> Task requirements: Go through the records below from the first line and print each one exactly, stopping after the line that contains "## 2、堆内存和堆外内存". Do not print pictures or anything past that line.

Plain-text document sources
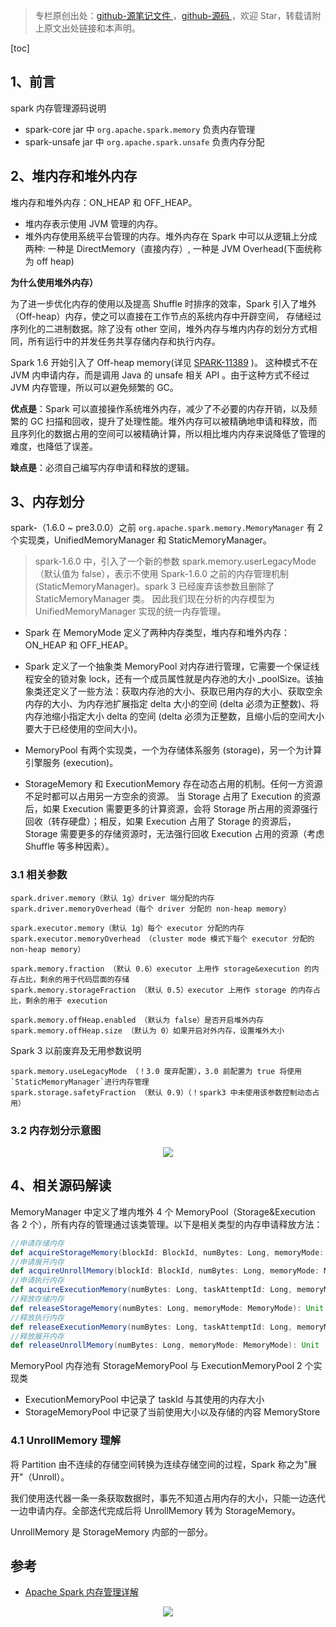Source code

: > 专栏原创出处：[github-源笔记文件 ](https://github.com/GourdErwa/review-notes/tree/master/framework/spark-basis) ，[github-源码 ](https://github.com/GourdErwa/spark-advanced)，欢迎 Star，转载请附上原文出处链接和本声明。

[toc]
## 1、前言
spark 内存管理源码说明
- spark-core jar 中 `org.apache.spark.memory` 负责内存管理
- spark-unsafe jar 中 `org.apache.spark.unsafe` 负责内存分配

## 2、堆内存和堆外内存
堆内存和堆外内存：ON_HEAP 和 OFF_HEAP。
- 堆内存表示使用 JVM 管理的内存。
- 堆外内存使用系统平台管理的内存。堆外内存在 Spark 中可以从逻辑上分成两种: 一种是 DirectMemory（直接内存）, 一种是 JVM Overhead(下面统称为 off heap)

**为什么使用堆外内存）**

为了进一步优化内存的使用以及提高 Shuffle 时排序的效率，Spark 引入了堆外（Off-heap）内存，使之可以直接在工作节点的系统内存中开辟空间，
存储经过序列化的二进制数据。除了没有 other 空间，堆外内存与堆内内存的划分方式相同，所有运行中的并发任务共享存储内存和执行内存。

Spark 1.6 开始引入了 Off-heap memory(详见 [SPARK-11389](https://issues.apache.org/jira/browse/SPARK-11389) )。
这种模式不在 JVM 内申请内存，而是调用 Java 的 unsafe 相关 API 。由于这种方式不经过 JVM 内存管理，所以可以避免频繁的 GC。

**优点是**：Spark 可以直接操作系统堆外内存，减少了不必要的内存开销，以及频繁的 GC 扫描和回收，提升了处理性能。堆外内存可以被精确地申请和释放，而且序列化的数据占用的空间可以被精确计算，所以相比堆内内存来说降低了管理的难度，也降低了误差。

**缺点是**：必须自己编写内存申请和释放的逻辑。

## 3、内存划分
spark-（1.6.0 ~ pre3.0.0）之前 `org.apache.spark.memory.MemoryManager` 有 2 个实现类，UnifiedMemoryManager 和 StaticMemoryManager。

>spark-1.6.0 中，引入了一个新的参数 spark.memory.userLegacyMode（默认值为 false），表示不使用 Spark-1.6.0 之前的内存管理机制 (StaticMemoryManager)。spark 3 已经废弃该参数且删除了 StaticMemoryManager 类。
因此我们现在分析的内存模型为 UnifiedMemoryManager 实现的统一内存管理。

* Spark 在 MemoryMode 定义了两种内存类型，堆内存和堆外内存：ON_HEAP 和 OFF_HEAP。

* Spark 定义了一个抽象类 MemoryPool 对内存进行管理，它需要一个保证线程安全的锁对象 lock，还有一个成员属性就是内存池的大小 _poolSize。该抽象类还定义了一些方法：获取内存池的大小、获取已用内存的大小、获取空余内存的大小、为内存池扩展指定 delta 大小的空间 (delta 必须为正整数)、将内存池缩小指定大小 delta 的空间 (delta 必须为正整数，且缩小后的空间大小要大于已经使用的空间大小)。

* MemoryPool 有两个实现类，一个为存储体系服务 (storage)，另一个为计算引擎服务 (execution)。

* StorageMemory 和 ExecutionMemory 存在动态占用的机制。任何一方资源不足时都可以占用另一方空余的资源。
当 Storage 占用了 Execution 的资源后，如果 Execution 需要更多的计算资源，会将 Storage 所占用的资源强行回收（转存硬盘）；相反，如果 Execution 占用了 Storage 的资源后，Storage 需要更多的存储资源时，无法强行回收 Execution 占用的资源（考虑 Shuffle 等多种因素）。

### 3.1 相关参数
```
spark.driver.memory（默认 1g）driver 端分配的内存
spark.driver.memoryOverhead（每个 driver 分配的 non-heap memory）

spark.executor.memory（默认 1g）每个 executor 分配的内存
spark.executor.memoryOverhead （cluster mode 模式下每个 executor 分配的 non-heap memory）

spark.memory.fraction （默认 0.6）executor 上用作 storage&execution 的内存占比，剩余的用于代码层面的存储
spark.memory.storageFraction （默认 0.5）executor 上用作 storage 的内存占比，剩余的用于 execution

spark.memory.offHeap.enabled （默认为 false）是否开启堆外内存
spark.memory.offHeap.size （默认为 0）如果开启对外内存，设置堆外大小
```
Spark 3 以前废弃及无用参数说明
```
spark.memory.useLegacyMode （！3.0 废弃配置），3.0 前配置为 true 将使用`StaticMemoryManager`进行内存管理
spark.storage.safetyFraction （默认 0.9）（！spark3 中未使用该参数控制动态占用）
```

### 3.2 内存划分示意图

<div align="center">
    <img src="https://ipic-review-notes.oss-cn-beijing.aliyuncs.com/2020-02-16-spark-basis-MemoryMode.jpeg">
</div>

## 4、相关源码解读
MemoryManager 中定义了堆内堆外 4 个 MemoryPool（Storage&Execution 各 2 个），所有内存的管理通过该类管理。以下是相关类型的内存申请释放方法：

```scala
//申请存储内存
def acquireStorageMemory(blockId: BlockId, numBytes: Long, memoryMode: MemoryMode): Boolean
//申请展开内存
def acquireUnrollMemory(blockId: BlockId, numBytes: Long, memoryMode: MemoryMode): Boolean
//申请执行内存
def acquireExecutionMemory(numBytes: Long, taskAttemptId: Long, memoryMode: MemoryMode): Long
//释放存储内存
def releaseStorageMemory(numBytes: Long, memoryMode: MemoryMode): Unit
//释放执行内存
def releaseExecutionMemory(numBytes: Long, taskAttemptId: Long, memoryMode: MemoryMode): Unit
//释放展开内存
def releaseUnrollMemory(numBytes: Long, memoryMode: MemoryMode): Unit
```

MemoryPool 内存池有 StorageMemoryPool 与 ExecutionMemoryPool 2 个实现类
- ExecutionMemoryPool 中记录了 taskId 与其使用的内存大小
- StorageMemoryPool 中记录了当前使用大小以及存储的内容 MemoryStore

### 4.1 UnrollMemory 理解
将 Partition 由不连续的存储空间转换为连续存储空间的过程，Spark 称之为"展开"（Unroll）。

我们使用迭代器一条一条获取数据时，事先不知道占用内存的大小，只能一边迭代一边申请内存。全部迭代完成后将 UnrollMemory 转为 StorageMemory。

UnrollMemory 是 StorageMemory 内部的一部分。

## 参考
- [Apache Spark 内存管理详解 ](https://www.ibm.com/developerworks/cn/analytics/library/ba-cn-apache-spark-memory-management/index.html)

<div align="center">
    <img src="https://blog-review-notes.oss-cn-beijing.aliyuncs.com/gourderwa.footer.jpeg">
</div>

> Exercise solution:
Source code

: > 专栏原创出处：[github-源笔记文件 ](https://github.com/GourdErwa/review-notes/tree/master/framework/spark-basis) ，[github-源码 ](https://github.com/GourdErwa/spark-advanced)，欢迎 Star，转载请附上原文出处链接和本声明。

[toc]
## 1、前言
spark 内存管理源码说明
- spark-core jar 中 `org.apache.spark.memory` 负责内存管理
- spark-unsafe jar 中 `org.apache.spark.unsafe` 负责内存分配

## 2、堆内存和堆外内存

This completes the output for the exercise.